Are committees waiting for these two former giants to rebound and are afraid of retaliation from their still powerful friends, should they commence investigations and prosecutions?

Then, the should not pull wool over the eyes of the public pretending that selective enforcement of attorney discipline in New York does not exist.

To illustrate the point even further, here is yet another scan of a formerly powerful New York Senator - John L. Sampson, head of the Judiciary Committee:



As of today, former Senator Sampson is employed, very coincidentally, by Bullock & Fox, an asbestos injury law firm.

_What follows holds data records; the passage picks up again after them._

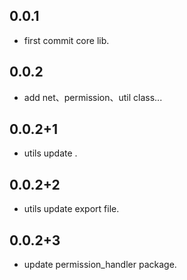 ## 0.0.1

* first commit core lib.

## 0.0.2

* add net、permission、util class...

## 0.0.2+1

* utils update .

## 0.0.2+2

* utils update export file.

## 0.0.2+3

* update permission_handler package.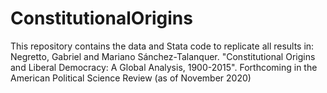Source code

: # ConstitutionalOrigins
This repository contains the data and Stata code to replicate all results in:
Negretto, Gabriel and Mariano Sánchez-Talanquer. "Constitutional Origins and Liberal Democracy: A Global Analysis, 1900-2015". Forthcoming in the American Political Science Review (as of November 2020)
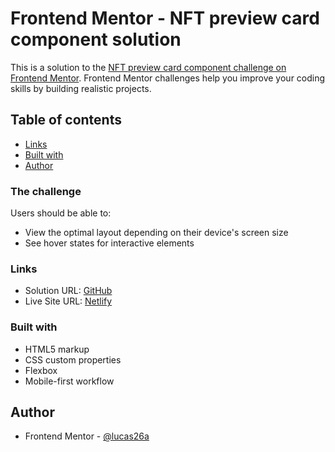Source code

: # Frontend Mentor - NFT preview card component solution

This is a solution to the [NFT preview card component challenge on Frontend Mentor](https://www.frontendmentor.io/challenges/nft-preview-card-component-SbdUL_w0U). Frontend Mentor challenges help you improve your coding skills by building realistic projects. 

## Table of contents

- [Links](#links)
- [Built with](#built-with)
- [Author](#author)

### The challenge

Users should be able to:

- View the optimal layout depending on their device's screen size
- See hover states for interactive elements

### Links

- Solution URL: [GitHub](https://github.com/lucas26a/nft-preview-card)
- Live Site URL: [Netlify](https://fm-1-nft-preview-card.netlify.app/)

### Built with

- HTML5 markup
- CSS custom properties
- Flexbox
- Mobile-first workflow

## Author

<!-- - Website - [Lucas](https://www.your-site.com) -->
- Frontend Mentor - [@lucas26a](https://www.frontendmentor.io/profile/lucas26a)
<!-- - Twitter - [@yourusername](https://www.twitter.com/yourusername) -->
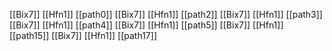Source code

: [[Bix7]]
[[Hfn1]]
[[path0]]
[[Bix7]]
[[Hfn1]]
[[path2]]
[[Bix7]]
[[Hfn1]]
[[path3]]
[[Bix7]]
[[Hfn1]]
[[path4]]
[[Bix7]]
[[Hfn1]]
[[path5]]
[[Bix7]]
[[Hfn1]]
[[path15]]
[[Bix7]]
[[Hfn1]]
[[path17]]
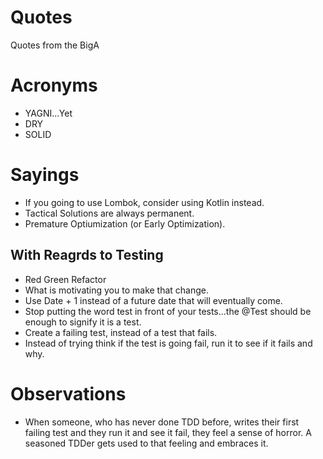 # Quotes
Quotes from the BigA

# Acronyms
* YAGNI...Yet
* DRY
* SOLID

# Sayings
* If you going to use Lombok, consider using Kotlin instead.
* Tactical Solutions are always permanent.
* Premature Optiumization (or Early Optimization).

## With Reagrds to Testing
* Red Green Refactor
* What is motivating you to make that change.
* Use Date + 1 instead of a future date that will eventually come.
* Stop putting the word test in front of your tests...the @Test should be enough to signify it is a test.
* Create a failing test, instead of a test that fails.
* Instead of trying think if the test is going fail, run it to see if it fails and why.

# Observations
* When someone, who has never done TDD before, writes their first failing test and they run it and see it fail, they feel a sense of horror. A seasoned TDDer gets used to that feeling and embraces it.
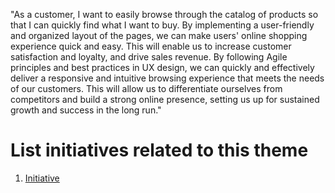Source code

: "As a customer, I want to easily browse through the catalog of products so that I can quickly find what I want to buy. By implementing a user-friendly and organized layout of the pages, we can make users' online shopping experience quick and easy. This will enable us to increase customer satisfaction and loyalty, and drive sales revenue. By following Agile principles and best practices in UX design, we can quickly and effectively deliver a responsive and intuitive browsing experience that meets the needs of our customers. This will allow us to differentiate ourselves from competitors and build a strong online presence, setting us up for sustained growth and success in the long run."



# List initiatives related to this theme
1. [Initiative](documentation/templates/theme/initiatives/e-commerce_site.md)
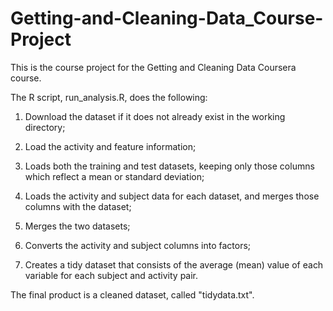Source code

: # Getting-and-Cleaning-Data_Course-Project
This is the course project for the Getting and Cleaning Data Coursera course. 

The R script, run_analysis.R, does the following:

1. Download the dataset if it does not already exist in the working directory;

2. Load the activity and feature information;

3. Loads both the training and test datasets, keeping only those columns which reflect a mean or standard deviation;

4. Loads the activity and subject data for each dataset, and merges those columns with the dataset;

5. Merges the two datasets;

6. Converts the activity and subject columns into factors;

7. Creates a tidy dataset that consists of the average (mean) value of each variable for each subject and activity pair.

The final product is a cleaned dataset, called "tidydata.txt".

Coincidentally because the recently indicted Sheldon Silver also provided services - and was charged for corruption in relation to those services - to yet another asbestos law firm.

The interesting fact about former Senator Simpson and his successful employment with a powerful and rich law firm - and having no record of public discipline - is that Senator Simpson, as of July 25, 2015, has been convicted of THREE felony counts - one count of obstruction of justice and two counts of making false statements to federal agents.

Conviction for a felony is grounds in New York for AUTOMATIC disbarment.

It is certainly not advisable for a law firm to have on board as their attorney a convicted felon.

Yet, as of today, nearly 2 months after his felony conviction that should have led to automatic disbarment, former Senator Sampson, a convicted felon, "enjoys" employment at a powerful and rich law firm - and no public discipline.

As one of the witnesses at the NYC public hearing before the Statewide Commission for Attorney Discipline said:

it is time to stop mocking the public by pretending that the committees do not see the elephant in the room - their own corruption.